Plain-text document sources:
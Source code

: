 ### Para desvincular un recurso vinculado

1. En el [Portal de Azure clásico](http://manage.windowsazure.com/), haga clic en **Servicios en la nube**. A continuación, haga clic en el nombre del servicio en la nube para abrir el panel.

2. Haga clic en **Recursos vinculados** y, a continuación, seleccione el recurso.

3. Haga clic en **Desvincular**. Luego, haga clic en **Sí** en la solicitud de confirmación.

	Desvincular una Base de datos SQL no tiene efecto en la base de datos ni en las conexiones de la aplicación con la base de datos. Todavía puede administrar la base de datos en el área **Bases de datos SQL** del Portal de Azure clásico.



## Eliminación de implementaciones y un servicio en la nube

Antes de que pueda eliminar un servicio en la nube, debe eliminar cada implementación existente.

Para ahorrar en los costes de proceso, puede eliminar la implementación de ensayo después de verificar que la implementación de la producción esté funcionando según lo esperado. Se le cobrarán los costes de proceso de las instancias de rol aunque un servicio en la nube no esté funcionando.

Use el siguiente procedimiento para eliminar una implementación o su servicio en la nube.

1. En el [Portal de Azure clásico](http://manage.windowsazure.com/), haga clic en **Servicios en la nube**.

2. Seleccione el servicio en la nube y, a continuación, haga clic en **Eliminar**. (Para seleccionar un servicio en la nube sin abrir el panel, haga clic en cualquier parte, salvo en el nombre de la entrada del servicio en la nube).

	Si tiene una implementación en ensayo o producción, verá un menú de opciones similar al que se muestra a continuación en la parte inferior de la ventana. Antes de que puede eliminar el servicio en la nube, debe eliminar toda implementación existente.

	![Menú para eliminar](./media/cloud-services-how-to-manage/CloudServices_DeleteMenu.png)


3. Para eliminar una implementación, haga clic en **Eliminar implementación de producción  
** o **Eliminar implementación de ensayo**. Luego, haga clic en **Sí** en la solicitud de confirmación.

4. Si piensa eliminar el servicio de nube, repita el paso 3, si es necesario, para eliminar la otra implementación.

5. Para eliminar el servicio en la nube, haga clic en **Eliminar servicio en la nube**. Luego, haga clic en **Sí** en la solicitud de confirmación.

...

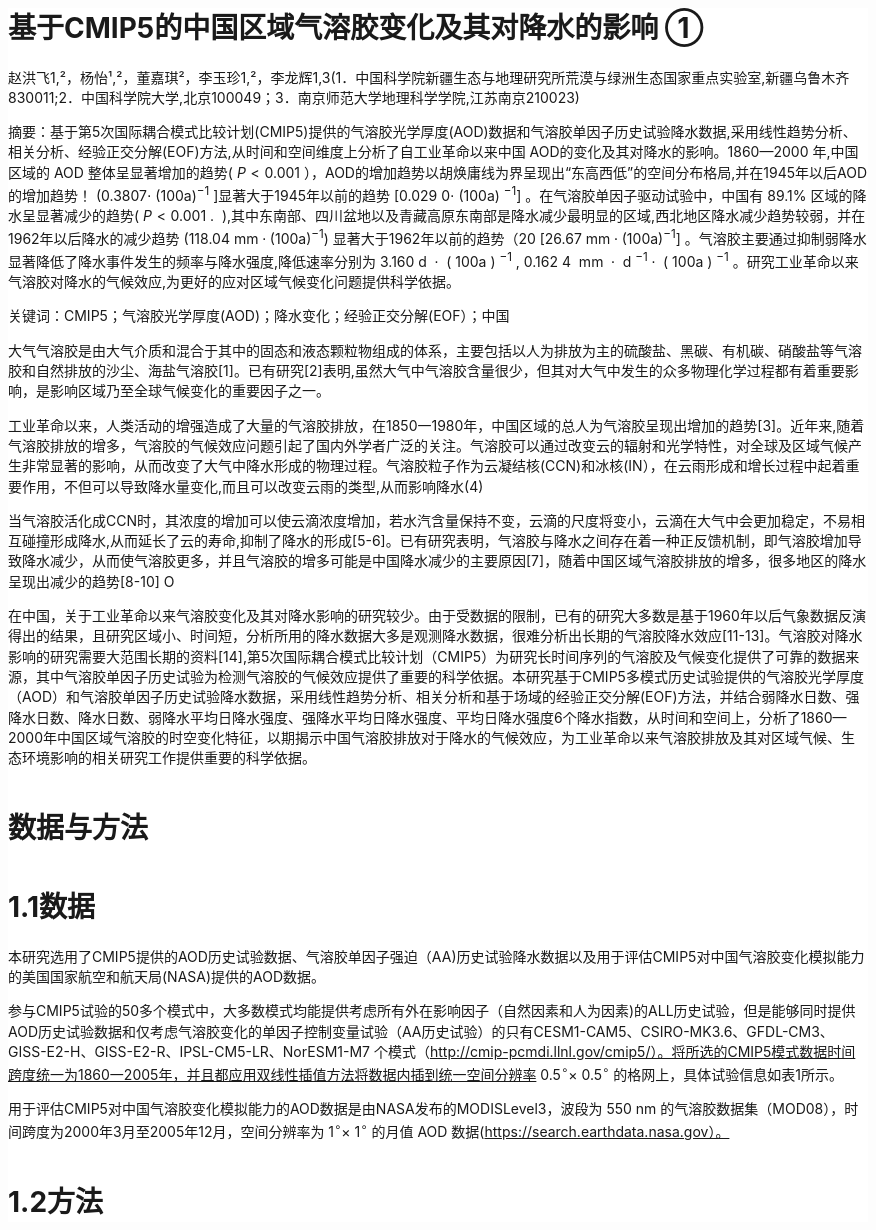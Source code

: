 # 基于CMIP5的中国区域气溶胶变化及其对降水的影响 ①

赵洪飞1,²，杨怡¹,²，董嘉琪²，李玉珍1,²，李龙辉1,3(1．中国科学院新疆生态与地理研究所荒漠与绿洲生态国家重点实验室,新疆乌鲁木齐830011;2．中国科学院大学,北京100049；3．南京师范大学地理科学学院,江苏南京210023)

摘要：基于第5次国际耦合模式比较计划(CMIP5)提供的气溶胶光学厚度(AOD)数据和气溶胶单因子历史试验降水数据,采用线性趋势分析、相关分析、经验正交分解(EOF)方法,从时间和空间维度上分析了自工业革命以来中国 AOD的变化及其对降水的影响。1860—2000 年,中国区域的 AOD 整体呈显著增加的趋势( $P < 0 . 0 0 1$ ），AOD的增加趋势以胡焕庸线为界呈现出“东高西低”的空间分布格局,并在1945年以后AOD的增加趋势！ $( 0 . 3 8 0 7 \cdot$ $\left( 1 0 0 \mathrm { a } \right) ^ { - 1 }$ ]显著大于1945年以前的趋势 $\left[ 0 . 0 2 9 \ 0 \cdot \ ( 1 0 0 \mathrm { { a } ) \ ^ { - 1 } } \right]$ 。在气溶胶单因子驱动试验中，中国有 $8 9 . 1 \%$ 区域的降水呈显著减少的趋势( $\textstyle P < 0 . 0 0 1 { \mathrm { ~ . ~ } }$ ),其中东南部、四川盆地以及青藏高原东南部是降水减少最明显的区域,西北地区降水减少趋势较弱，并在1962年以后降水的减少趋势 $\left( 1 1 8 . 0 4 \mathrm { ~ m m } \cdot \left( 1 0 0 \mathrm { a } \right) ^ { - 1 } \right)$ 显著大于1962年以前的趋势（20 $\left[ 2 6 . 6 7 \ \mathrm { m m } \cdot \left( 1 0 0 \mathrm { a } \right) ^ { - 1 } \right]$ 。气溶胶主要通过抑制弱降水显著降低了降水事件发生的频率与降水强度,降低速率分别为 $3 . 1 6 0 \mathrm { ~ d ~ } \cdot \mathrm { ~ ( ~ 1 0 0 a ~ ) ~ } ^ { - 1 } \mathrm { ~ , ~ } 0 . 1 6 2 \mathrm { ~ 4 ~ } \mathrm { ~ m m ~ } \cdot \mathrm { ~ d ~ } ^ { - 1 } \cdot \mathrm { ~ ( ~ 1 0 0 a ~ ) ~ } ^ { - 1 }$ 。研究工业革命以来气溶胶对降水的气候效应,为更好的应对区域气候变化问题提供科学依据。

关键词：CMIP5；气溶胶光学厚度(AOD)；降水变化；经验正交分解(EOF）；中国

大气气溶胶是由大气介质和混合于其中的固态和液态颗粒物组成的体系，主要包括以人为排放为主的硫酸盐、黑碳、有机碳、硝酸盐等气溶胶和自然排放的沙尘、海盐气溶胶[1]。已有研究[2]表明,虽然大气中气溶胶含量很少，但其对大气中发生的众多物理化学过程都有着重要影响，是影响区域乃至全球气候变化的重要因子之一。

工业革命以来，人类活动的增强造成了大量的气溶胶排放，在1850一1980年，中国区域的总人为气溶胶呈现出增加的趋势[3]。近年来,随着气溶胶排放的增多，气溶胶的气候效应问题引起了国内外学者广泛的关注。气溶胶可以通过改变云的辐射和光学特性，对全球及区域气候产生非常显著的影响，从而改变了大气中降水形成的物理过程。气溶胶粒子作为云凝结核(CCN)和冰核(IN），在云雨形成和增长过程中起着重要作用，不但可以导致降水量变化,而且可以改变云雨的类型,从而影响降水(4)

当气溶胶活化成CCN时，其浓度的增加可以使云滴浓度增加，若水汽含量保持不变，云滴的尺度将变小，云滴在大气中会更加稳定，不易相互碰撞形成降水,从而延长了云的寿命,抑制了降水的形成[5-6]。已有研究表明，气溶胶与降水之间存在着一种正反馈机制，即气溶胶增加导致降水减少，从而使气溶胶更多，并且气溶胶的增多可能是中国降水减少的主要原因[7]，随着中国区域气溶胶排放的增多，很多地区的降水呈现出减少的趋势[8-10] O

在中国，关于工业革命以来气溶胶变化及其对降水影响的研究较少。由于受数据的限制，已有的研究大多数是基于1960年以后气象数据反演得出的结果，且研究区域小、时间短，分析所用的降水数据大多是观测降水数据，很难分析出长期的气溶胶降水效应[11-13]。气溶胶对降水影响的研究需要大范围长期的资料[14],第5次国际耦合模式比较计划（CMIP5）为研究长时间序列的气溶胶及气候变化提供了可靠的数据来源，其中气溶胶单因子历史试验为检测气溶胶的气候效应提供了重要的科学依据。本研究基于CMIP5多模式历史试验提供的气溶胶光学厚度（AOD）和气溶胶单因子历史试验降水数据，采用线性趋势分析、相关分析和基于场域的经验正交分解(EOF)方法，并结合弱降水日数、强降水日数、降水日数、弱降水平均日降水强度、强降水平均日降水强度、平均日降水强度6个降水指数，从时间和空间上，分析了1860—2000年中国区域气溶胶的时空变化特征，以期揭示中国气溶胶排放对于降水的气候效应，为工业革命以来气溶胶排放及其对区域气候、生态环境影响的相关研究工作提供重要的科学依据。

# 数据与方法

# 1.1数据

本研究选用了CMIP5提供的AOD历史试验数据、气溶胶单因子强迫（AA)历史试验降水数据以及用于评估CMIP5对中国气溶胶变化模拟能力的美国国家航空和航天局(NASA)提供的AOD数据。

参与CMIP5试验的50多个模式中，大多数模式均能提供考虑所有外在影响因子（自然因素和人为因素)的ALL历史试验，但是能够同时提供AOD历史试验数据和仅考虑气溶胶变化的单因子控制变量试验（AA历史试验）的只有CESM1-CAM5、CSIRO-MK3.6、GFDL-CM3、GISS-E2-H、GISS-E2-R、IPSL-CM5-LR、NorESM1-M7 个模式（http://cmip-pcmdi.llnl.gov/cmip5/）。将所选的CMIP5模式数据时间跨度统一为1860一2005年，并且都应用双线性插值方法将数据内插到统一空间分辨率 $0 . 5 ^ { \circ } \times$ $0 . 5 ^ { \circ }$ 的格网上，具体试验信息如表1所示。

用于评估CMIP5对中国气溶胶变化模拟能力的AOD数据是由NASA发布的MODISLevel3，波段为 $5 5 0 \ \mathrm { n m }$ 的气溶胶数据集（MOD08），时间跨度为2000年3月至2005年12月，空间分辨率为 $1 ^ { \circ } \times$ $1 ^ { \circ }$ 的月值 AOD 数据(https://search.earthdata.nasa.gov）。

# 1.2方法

- Task statement -
The answer should consist of all lines from the records above that hold the word "Servicios".

- Solution -
1. En el [Portal de Azure clásico](http://manage.windowsazure.com/), haga clic en **Servicios en la nube**. A continuación, haga clic en el nombre del servicio en la nube para abrir el panel.
1. En el [Portal de Azure clásico](http://manage.windowsazure.com/), haga clic en **Servicios en la nube**.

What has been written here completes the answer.